Stored data entries:
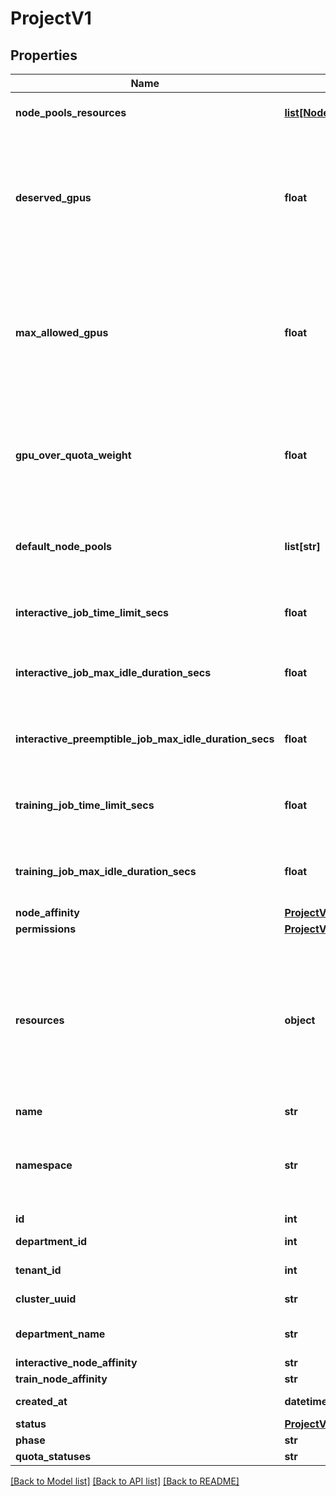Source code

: # ProjectV1

## Properties
Name | Type | Description | Notes
------------ | ------------- | ------------- | -------------
**node_pools_resources** | [**list[NodePoolAssignedResourcesV1Response]**](NodePoolAssignedResourcesV1Response.md) | Resources assigned to this Project per Node Pool. | [optional] 
**deserved_gpus** | **float** | Deprecated. Use &#x27;deserved&#x27; for the relevant resource type under &#x60;NodePoolResources&#x60;. The project&#x27;s deserved GPU allocation in case the cluster has those resources. | 
**max_allowed_gpus** | **float** | Deprecated. Instead, use &#x60;maxAllowed&#x60; for the relevant resource type under &#x60;NodePoolResources&#x60;. An upper limit for the amount of GPUs the project can get (Even if over quota is allowed and resources are available). | 
**gpu_over_quota_weight** | **float** | Deprecated. Instead, use &#x60;overQuotaWeight&#x60; for the relevant resource type under &#x60;NodePoolResources&#x60;. The priority the project gets for over quota resources. | 
**default_node_pools** | **list[str]** | Default node pools list for workload submission for this project if a workload doesn&#x27;t specify a node pools list. | [optional] 
**interactive_job_time_limit_secs** | **float** | A limit (in seconds) for the duration of interactive jobs from this project. | [optional] 
**interactive_job_max_idle_duration_secs** | **float** | Maximum duration (in seconds) that an interactive job can be idle before being terminated. | [optional] 
**interactive_preemptible_job_max_idle_duration_secs** | **float** | Maximum duration (in seconds) that an interactive preemptible job can be idle before being terminated. | [optional] 
**training_job_time_limit_secs** | **float** | A limit (in seconds) for the duration of training jobs from this project. Available only from cluster version 2.12 | [optional] 
**training_job_max_idle_duration_secs** | **float** | Maximum duration (in seconds) that a training job can be idle before being terminated. | [optional] 
**node_affinity** | [**ProjectV1NodeAffinityResponse**](ProjectV1NodeAffinityResponse.md) |  | [optional] 
**permissions** | [**ProjectV1ResponseCommonFieldsPermissions**](ProjectV1ResponseCommonFieldsPermissions.md) |  | [optional] 
**resources** | **object** | Deprecated. Instead, use &#x60;nodePoolsResources&#x60;. Total resources assigned to the Project. Can only be used in PUT/POST when there is a single Node Pool in the system. The resources returned in &#x60;GET&#x60; are the sum of all Node Pool Resources. | [optional] 
**name** | **str** | Project name. | [optional] 
**namespace** | **str** | The name of an existing namespace to use for the project in the cluster. Supported only for cluster versions 2.12 or higher. | [optional] 
**id** | **int** | Project id. | [optional] 
**department_id** | **int** | ID of the department that owns the project. | [optional] 
**tenant_id** | **int** | ID of the tenant where the project is located. | [optional] 
**cluster_uuid** | **str** | ID of the cluster where the project is located. | [optional] 
**department_name** | **str** | Name of the department where the project is located. | [optional] 
**interactive_node_affinity** | **str** |  | [optional] 
**train_node_affinity** | **str** |  | [optional] 
**created_at** | **datetime** | Creation date of the project. | [optional] 
**status** | [**ProjectV1Status**](ProjectV1Status.md) |  | [optional] 
**phase** | **str** | project&#x27;s phase | [optional] 
**quota_statuses** | **str** |  | [optional] 

[[Back to Model list]](../README.md#documentation-for-models) [[Back to API list]](../README.md#documentation-for-api-endpoints) [[Back to README]](../README.md)

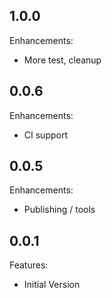 ## 1.0.0

Enhancements:

  - More test, cleanup

## 0.0.6

Enhancements:

  - CI support

## 0.0.5

Enhancements:

  - Publishing / tools

## 0.0.1

Features:

  - Initial Version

• [Problem]:
Every record above should come back exactly, but without its pictures.

• [Expected answer]:
Source code

: # ProjectV1

## Properties
Name | Type | Description | Notes
------------ | ------------- | ------------- | -------------
**node_pools_resources** | [**list[NodePoolAssignedResourcesV1Response]**](NodePoolAssignedResourcesV1Response.md) | Resources assigned to this Project per Node Pool. | [optional] 
**deserved_gpus** | **float** | Deprecated. Use &#x27;deserved&#x27; for the relevant resource type under &#x60;NodePoolResources&#x60;. The project&#x27;s deserved GPU allocation in case the cluster has those resources. | 
**max_allowed_gpus** | **float** | Deprecated. Instead, use &#x60;maxAllowed&#x60; for the relevant resource type under &#x60;NodePoolResources&#x60;. An upper limit for the amount of GPUs the project can get (Even if over quota is allowed and resources are available). | 
**gpu_over_quota_weight** | **float** | Deprecated. Instead, use &#x60;overQuotaWeight&#x60; for the relevant resource type under &#x60;NodePoolResources&#x60;. The priority the project gets for over quota resources. | 
**default_node_pools** | **list[str]** | Default node pools list for workload submission for this project if a workload doesn&#x27;t specify a node pools list. | [optional] 
**interactive_job_time_limit_secs** | **float** | A limit (in seconds) for the duration of interactive jobs from this project. | [optional] 
**interactive_job_max_idle_duration_secs** | **float** | Maximum duration (in seconds) that an interactive job can be idle before being terminated. | [optional] 
**interactive_preemptible_job_max_idle_duration_secs** | **float** | Maximum duration (in seconds) that an interactive preemptible job can be idle before being terminated. | [optional] 
**training_job_time_limit_secs** | **float** | A limit (in seconds) for the duration of training jobs from this project. Available only from cluster version 2.12 | [optional] 
**training_job_max_idle_duration_secs** | **float** | Maximum duration (in seconds) that a training job can be idle before being terminated. | [optional] 
**node_affinity** | [**ProjectV1NodeAffinityResponse**](ProjectV1NodeAffinityResponse.md) |  | [optional] 
**permissions** | [**ProjectV1ResponseCommonFieldsPermissions**](ProjectV1ResponseCommonFieldsPermissions.md) |  | [optional] 
**resources** | **object** | Deprecated. Instead, use &#x60;nodePoolsResources&#x60;. Total resources assigned to the Project. Can only be used in PUT/POST when there is a single Node Pool in the system. The resources returned in &#x60;GET&#x60; are the sum of all Node Pool Resources. | [optional] 
**name** | **str** | Project name. | [optional] 
**namespace** | **str** | The name of an existing namespace to use for the project in the cluster. Supported only for cluster versions 2.12 or higher. | [optional] 
**id** | **int** | Project id. | [optional] 
**department_id** | **int** | ID of the department that owns the project. | [optional] 
**tenant_id** | **int** | ID of the tenant where the project is located. | [optional] 
**cluster_uuid** | **str** | ID of the cluster where the project is located. | [optional] 
**department_name** | **str** | Name of the department where the project is located. | [optional] 
**interactive_node_affinity** | **str** |  | [optional] 
**train_node_affinity** | **str** |  | [optional] 
**created_at** | **datetime** | Creation date of the project. | [optional] 
**status** | [**ProjectV1Status**](ProjectV1Status.md) |  | [optional] 
**phase** | **str** | project&#x27;s phase | [optional] 
**quota_statuses** | **str** |  | [optional] 

[[Back to Model list]](../README.md#documentation-for-models) [[Back to API list]](../README.md#documentation-for-api-endpoints) [[Back to README]](../README.md)

 ## 1.0.0

Enhancements:

  - More test, cleanup

## 0.0.6

Enhancements:

  - CI support

## 0.0.5

Enhancements:

  - Publishing / tools

## 0.0.1

Features:

  - Initial Version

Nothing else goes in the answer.